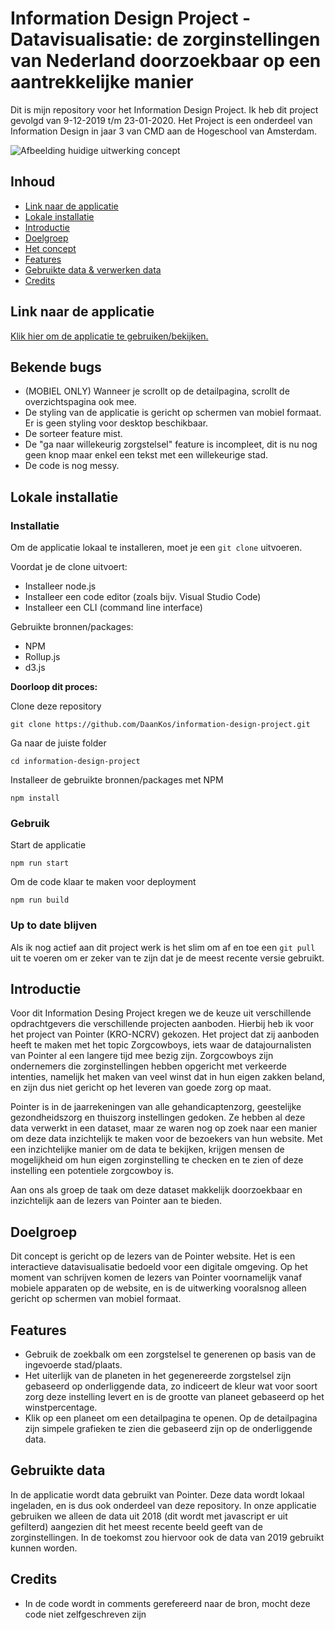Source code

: # Information Design Project - Datavisualisatie: de zorginstellingen van Nederland doorzoekbaar op een aantrekkelijke manier

Dit is mijn repository voor het Information Design Project. Ik heb dit project gevolgd van 9-12-2019 t/m 23-01-2020. Het Project is een onderdeel van Information Design in jaar 3 van CMD aan de Hogeschool van Amsterdam.

![Afbeelding huidige uitwerking concept](https://i.imgur.com/5Jc4iti.png)

## Inhoud
* [Link naar de applicatie](#link-naar-de-applicatie)
* [Lokale installatie](#lokale-installatie)
* [Introductie](#introductie)
* [Doelgroep](#doelgroep)
* [Het concept](#het-concept)
* [Features](#features)
* [Gebruikte data & verwerken data](#gebruikte-data)
* [Credits](#credits)

## Link naar de applicatie
[Klik hier om de applicatie te gebruiken/bekijken.](https://jolly-liskov-eadef5.netlify.com/)

## Bekende bugs
* (MOBIEL ONLY) Wanneer je scrollt op de detailpagina, scrollt de overzichtspagina ook mee.
* De styling van de applicatie is gericht op schermen van mobiel formaat. Er is geen styling voor desktop beschikbaar.
* De sorteer feature mist.
* De "ga naar willekeurig zorgstelsel" feature is incompleet, dit is nu nog geen knop maar enkel een tekst met een willekeurige stad.
* De code is nog messy.

## Lokale installatie
### Installatie
Om de applicatie lokaal te installeren, moet je een ```git clone``` uitvoeren.

Voordat je de clone uitvoert:
* Installeer node.js
* Installeer een code editor (zoals bijv. Visual Studio Code)
* Installeer een CLI (command line interface)

Gebruikte bronnen/packages:
* NPM
* Rollup.js
* d3.js

**Doorloop dit proces:**

Clone deze repository
```
git clone https://github.com/DaanKos/information-design-project.git
```

Ga naar de juiste folder
```
cd information-design-project
```

Installeer de gebruikte bronnen/packages met NPM
```
npm install
```

### Gebruik
Start de applicatie
```
npm run start
```

Om de code klaar te maken voor deployment
```
npm run build
```

### Up to date blijven
Als ik nog actief aan dit project werk is het slim om af en toe een ```git pull``` uit te voeren om er zeker van te zijn dat je de meest recente versie gebruikt.

## Introductie
Voor dit Information Desing Project kregen we de keuze uit verschillende opdrachtgevers die verschillende projecten aanboden. Hierbij heb ik voor het project van Pointer (KRO-NCRV) gekozen. Het project dat zij aanboden heeft te maken met het topic Zorgcowboys, iets waar de datajournalisten van Pointer al een langere tijd mee bezig zijn. Zorgcowboys zijn ondernemers die zorginstellingen hebben opgericht met verkeerde intenties, namelijk het maken van veel winst dat in hun eigen zakken beland, en zijn dus niet gericht op het leveren van goede zorg op maat.

Pointer is in de jaarrekeningen van alle gehandicaptenzorg, geestelijke gezondheidszorg en thuiszorg instellingen gedoken. Ze hebben al deze data verwerkt in een dataset, maar ze waren nog op zoek naar een manier om deze data inzichtelijk te maken voor de bezoekers van hun website. Met een inzichtelijke manier om de data te bekijken, krijgen mensen de mogelijkheid om hun eigen zorginstelling te checken en te zien of deze instelling een potentiele zorgcowboy is.

Aan ons als groep de taak om deze dataset makkelijk doorzoekbaar en inzichtelijk aan de lezers van Pointer aan te bieden.

## Doelgroep
Dit concept is gericht op de lezers van de Pointer website. Het is een interactieve datavisualisatie bedoeld voor een digitale omgeving. Op het moment van schrijven komen de lezers van Pointer voornamelijk vanaf mobiele apparaten op de website, en is de uitwerking vooralsnog alleen gericht op schermen van mobiel formaat.

## Features
* Gebruik de zoekbalk om een zorgstelsel te generenen op basis van de ingevoerde stad/plaats.
* Het uiterlijk van de planeten in het gegenereerde zorgstelsel zijn gebaseerd op onderliggende data, zo indiceert de kleur wat voor soort zorg deze instelling levert en is de grootte van planeet gebaseerd op het winstpercentage.
* Klik op een planeet om een detailpagina te openen. Op de detailpagina zijn simpele grafieken te zien die gebaseerd zijn op de onderliggende data.

## Gebruikte data
In de applicatie wordt data gebruikt van Pointer. Deze data wordt lokaal ingeladen, en is dus ook onderdeel van deze repository. In onze applicatie gebruiken we alleen de data uit 2018 (dit wordt met javascript er uit gefilterd) aangezien dit het meest recente beeld geeft van de zorginstellingen. In de toekomst zou hiervoor ook de data van 2019 gebruikt kunnen worden.

## Credits
* In de code wordt in comments gerefereerd naar de bron, mocht deze code niet zelfgeschreven zijn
═══
■ Task details:
Copy all the lines from the data above that hold the word "alleen".

■ Task solution:
Dit concept is gericht op de lezers van de Pointer website. Het is een interactieve datavisualisatie bedoeld voor een digitale omgeving. Op het moment van schrijven komen de lezers van Pointer voornamelijk vanaf mobiele apparaten op de website, en is de uitwerking vooralsnog alleen gericht op schermen van mobiel formaat.
In de applicatie wordt data gebruikt van Pointer. Deze data wordt lokaal ingeladen, en is dus ook onderdeel van deze repository. In onze applicatie gebruiken we alleen de data uit 2018 (dit wordt met javascript er uit gefilterd) aangezien dit het meest recente beeld geeft van de zorginstellingen. In de toekomst zou hiervoor ook de data van 2019 gebruikt kunnen worden.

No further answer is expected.